Soto identifies the names behind a Hollywood Vice unit call sign that appeared repeatedly in Allen's arrest records: Don Ellis and Kevin Long. These are the same officers who arrested Haller on a fabricated DUI charge shortly after Haller took the Foster case. Bosch connects the threads: two murders, two brothers killed, two car doors in the alley, two vice cops. At a lot where LAPD stores undercover vehicles, he finds a dust-covered burnt-orange Camaro matching the car that ran Cisco off the road. Cemetery footage also shows the Camaro at Haven House on the night of Allen's murder.
Bosch confronts Dr. Schubert at his cosmetic surgery office and records the conversation. Schubert reveals the full extortion scheme: Ellis and Long secretly recorded a compromising sexual encounter involving Schubert and used the footage to blackmail him. Unable to access cash, Schubert gave them his wife's jewelry, including both Audemars Piguet watches, and they staged a fake burglary at his home. When Parks's inquiries about the watch threatened to expose the scheme, Ellis and Long killed her, framing Foster with DNA collected from Allen. They then murdered Allen to eliminate the alibi witness.
Ellis and Long, tracking Bosch via the GPS device, follow him to Schubert's office and breach the building. Schubert, ignoring Bosch's order to hide, opens the bathroom door and surrenders. Ellis shoots him three times. Bosch, positioned behind a folding partition, opens fire. Ellis uses Long as a human shield before dropping his wounded partner and fleeing. Bosch handcuffs Long and texts the recording to Haller before surrendering to Sheriff's deputies.
Long is charged with Schubert's murder, but the Sheriff's Department and LAPD refuse to drop the charges against Foster. That night, Ellis returns to Bosch's home and ambushes him on the back deck, intending to kill Bosch before fleeing to Belize. Nancy Mendenhall, an LAPD Internal Affairs detective who had given Bosch a ride home, notices the Camaro parked nearby and returns. She enters the house, approaches Ellis from behind while a Wynton Marsalis record covers her footsteps, and shoots him dead, saving Bosch's life for the second time.

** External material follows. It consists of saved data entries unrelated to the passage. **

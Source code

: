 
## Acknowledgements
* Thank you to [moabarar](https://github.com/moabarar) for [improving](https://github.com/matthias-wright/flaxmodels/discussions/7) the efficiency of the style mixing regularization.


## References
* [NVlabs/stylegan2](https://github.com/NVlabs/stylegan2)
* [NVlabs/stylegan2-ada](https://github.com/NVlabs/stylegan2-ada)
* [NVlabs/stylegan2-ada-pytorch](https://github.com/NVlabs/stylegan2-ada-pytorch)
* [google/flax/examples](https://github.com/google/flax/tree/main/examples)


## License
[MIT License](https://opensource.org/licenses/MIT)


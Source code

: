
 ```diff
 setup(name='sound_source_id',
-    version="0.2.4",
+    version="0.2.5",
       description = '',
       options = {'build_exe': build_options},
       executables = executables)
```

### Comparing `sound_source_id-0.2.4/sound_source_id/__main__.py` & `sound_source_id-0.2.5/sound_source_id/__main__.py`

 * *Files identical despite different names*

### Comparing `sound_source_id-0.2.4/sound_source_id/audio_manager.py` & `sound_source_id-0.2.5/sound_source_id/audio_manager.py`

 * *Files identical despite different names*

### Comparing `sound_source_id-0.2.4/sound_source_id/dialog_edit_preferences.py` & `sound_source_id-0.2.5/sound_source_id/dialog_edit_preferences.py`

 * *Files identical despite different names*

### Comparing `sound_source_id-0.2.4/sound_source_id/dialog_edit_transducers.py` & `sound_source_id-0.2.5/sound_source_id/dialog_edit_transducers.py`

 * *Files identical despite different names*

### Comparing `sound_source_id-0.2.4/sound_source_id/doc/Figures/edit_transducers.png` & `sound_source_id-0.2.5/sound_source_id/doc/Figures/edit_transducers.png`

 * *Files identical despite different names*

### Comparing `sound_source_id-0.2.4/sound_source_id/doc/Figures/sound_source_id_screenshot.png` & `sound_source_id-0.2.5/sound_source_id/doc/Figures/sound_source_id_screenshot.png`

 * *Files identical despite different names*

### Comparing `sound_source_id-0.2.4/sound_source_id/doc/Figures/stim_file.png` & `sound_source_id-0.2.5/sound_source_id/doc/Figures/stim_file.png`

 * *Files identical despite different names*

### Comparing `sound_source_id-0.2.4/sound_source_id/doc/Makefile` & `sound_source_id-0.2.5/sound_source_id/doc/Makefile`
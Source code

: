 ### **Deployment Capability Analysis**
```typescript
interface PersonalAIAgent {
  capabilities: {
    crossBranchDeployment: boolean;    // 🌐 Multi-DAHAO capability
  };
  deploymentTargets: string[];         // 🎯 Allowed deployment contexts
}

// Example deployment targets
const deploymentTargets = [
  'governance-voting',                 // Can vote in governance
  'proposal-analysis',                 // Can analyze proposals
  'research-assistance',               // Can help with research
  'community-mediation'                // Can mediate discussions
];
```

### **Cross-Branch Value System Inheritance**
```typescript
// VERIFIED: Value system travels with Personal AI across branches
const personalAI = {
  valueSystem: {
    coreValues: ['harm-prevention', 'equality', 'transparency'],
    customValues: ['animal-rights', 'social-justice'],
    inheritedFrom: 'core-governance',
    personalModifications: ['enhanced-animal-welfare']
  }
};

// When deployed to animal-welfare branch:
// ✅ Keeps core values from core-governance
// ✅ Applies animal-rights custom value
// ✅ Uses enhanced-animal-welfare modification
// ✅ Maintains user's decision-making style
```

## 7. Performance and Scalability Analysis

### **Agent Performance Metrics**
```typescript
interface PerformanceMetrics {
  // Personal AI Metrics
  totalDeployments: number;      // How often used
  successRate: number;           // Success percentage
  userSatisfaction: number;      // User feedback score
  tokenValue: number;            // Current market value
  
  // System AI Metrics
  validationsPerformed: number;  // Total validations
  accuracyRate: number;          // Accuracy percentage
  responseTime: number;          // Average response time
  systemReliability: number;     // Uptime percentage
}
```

Haller files an emergency motion to overturn the preliminary hearing based on new evidence. At a packed hearing before Judge Joseph Sackville, Bosch testifies about his entire investigation and introduces the Schubert recording. When lead investigator Cornell testifies that no condom was involved in the crime, Haller introduces the defense lab's analysis showing condom trace evidence matching the Rainbow Pride brand Allen kept in bulk at his motel room. The judge finds the new evidence compelling, dismisses the charges, and orders Foster's release.

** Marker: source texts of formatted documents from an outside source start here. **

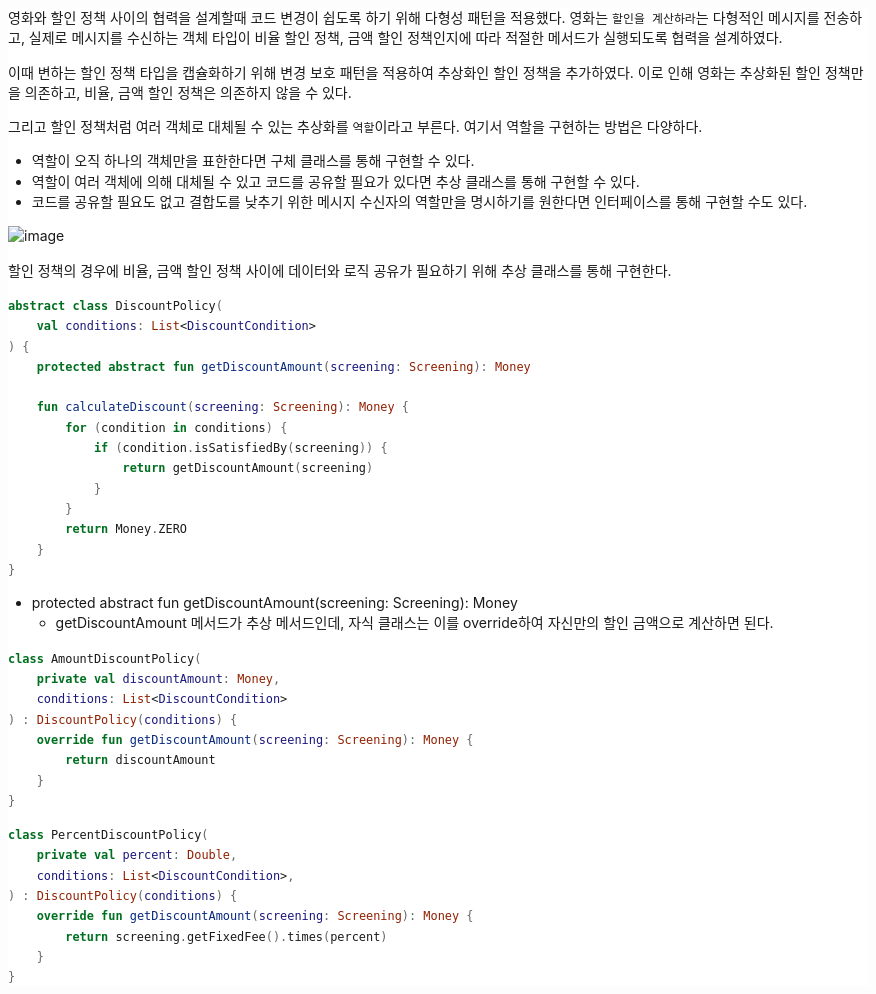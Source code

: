 영화와 할인 정책 사이의 협력을 설계할때 코드 변경이 쉽도록 하기 위해 다형성 패턴을 적용했다.
영화는 `할인을 계산하라`는 다형적인 메시지를 전송하고, 실제로 메시지를 수신하는 객체 타입이 비율 할인 정책, 금액 할인 정책인지에 따라 적절한 메서드가 실행되도록 협력을 설계하였다.

이때 변하는 할인 정책 타입을 캡슐화하기 위해 변경 보호 패턴을 적용하여 추상화인 할인 정책을 추가하였다.
이로 인해 영화는 추상화된 할인 정책만을 의존하고, 비율, 금액 할인 정책은 의존하지 않을 수 있다.

그리고 할인 정책처럼 여러 객체로 대체될 수 있는 추상화를 `역할`이라고 부른다. 
여기서 역할을 구현하는 방법은 다양하다.
- 역할이 오직 하나의 객체만을 표한한다면 구체 클래스를 통해 구현할 수 있다.
- 역할이 여러 객체에 의해 대체될 수 있고 코드를 공유할 필요가 있다면 추상 클래스를 통해 구현할 수 있다.
- 코드를 공유할 필요도 없고 결합도를 낮추기 위한 메시지 수신자의 역할만을 명시하기를 원한다면 인터페이스를 통해 구현할 수도 있다.

![image](https://github.com/user-attachments/assets/19d7316b-9501-487f-aa96-f70866ac0944)

할인 정책의 경우에 비율, 금액 할인 정책 사이에 데이터와 로직 공유가 필요하기 위해 추상 클래스를 통해 구현한다.

```kotlin
abstract class DiscountPolicy(
    val conditions: List<DiscountCondition>
) {
    protected abstract fun getDiscountAmount(screening: Screening): Money

    fun calculateDiscount(screening: Screening): Money {
        for (condition in conditions) {
            if (condition.isSatisfiedBy(screening)) {
                return getDiscountAmount(screening)
            }
        }
        return Money.ZERO
    }
}
```
- protected abstract fun getDiscountAmount(screening: Screening): Money
  - getDiscountAmount 메서드가 추상 메서드인데, 자식 클래스는 이를 override하여 자신만의 할인 금액으로 계산하면 된다.

```kotlin
class AmountDiscountPolicy(
    private val discountAmount: Money,
    conditions: List<DiscountCondition>
) : DiscountPolicy(conditions) {
    override fun getDiscountAmount(screening: Screening): Money {
        return discountAmount
    }
}
```

```kotlin
class PercentDiscountPolicy(
    private val percent: Double,
    conditions: List<DiscountCondition>,
) : DiscountPolicy(conditions) {
    override fun getDiscountAmount(screening: Screening): Money {
        return screening.getFixedFee().times(percent)
    }
}
```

In the courthouse hallway, Haller holds court with reporters while Bosch watches from the side with Maddie. Bosch tells Mendenhall he is finished with defense work and plans to return to restoring his old Harley-Davidson motorcycle. He invites her to go riding when the bike is ready, and she accepts. Bosch heads home with his daughter, acknowledging an unfamiliar feeling: happiness at hearing murder charges dismissed.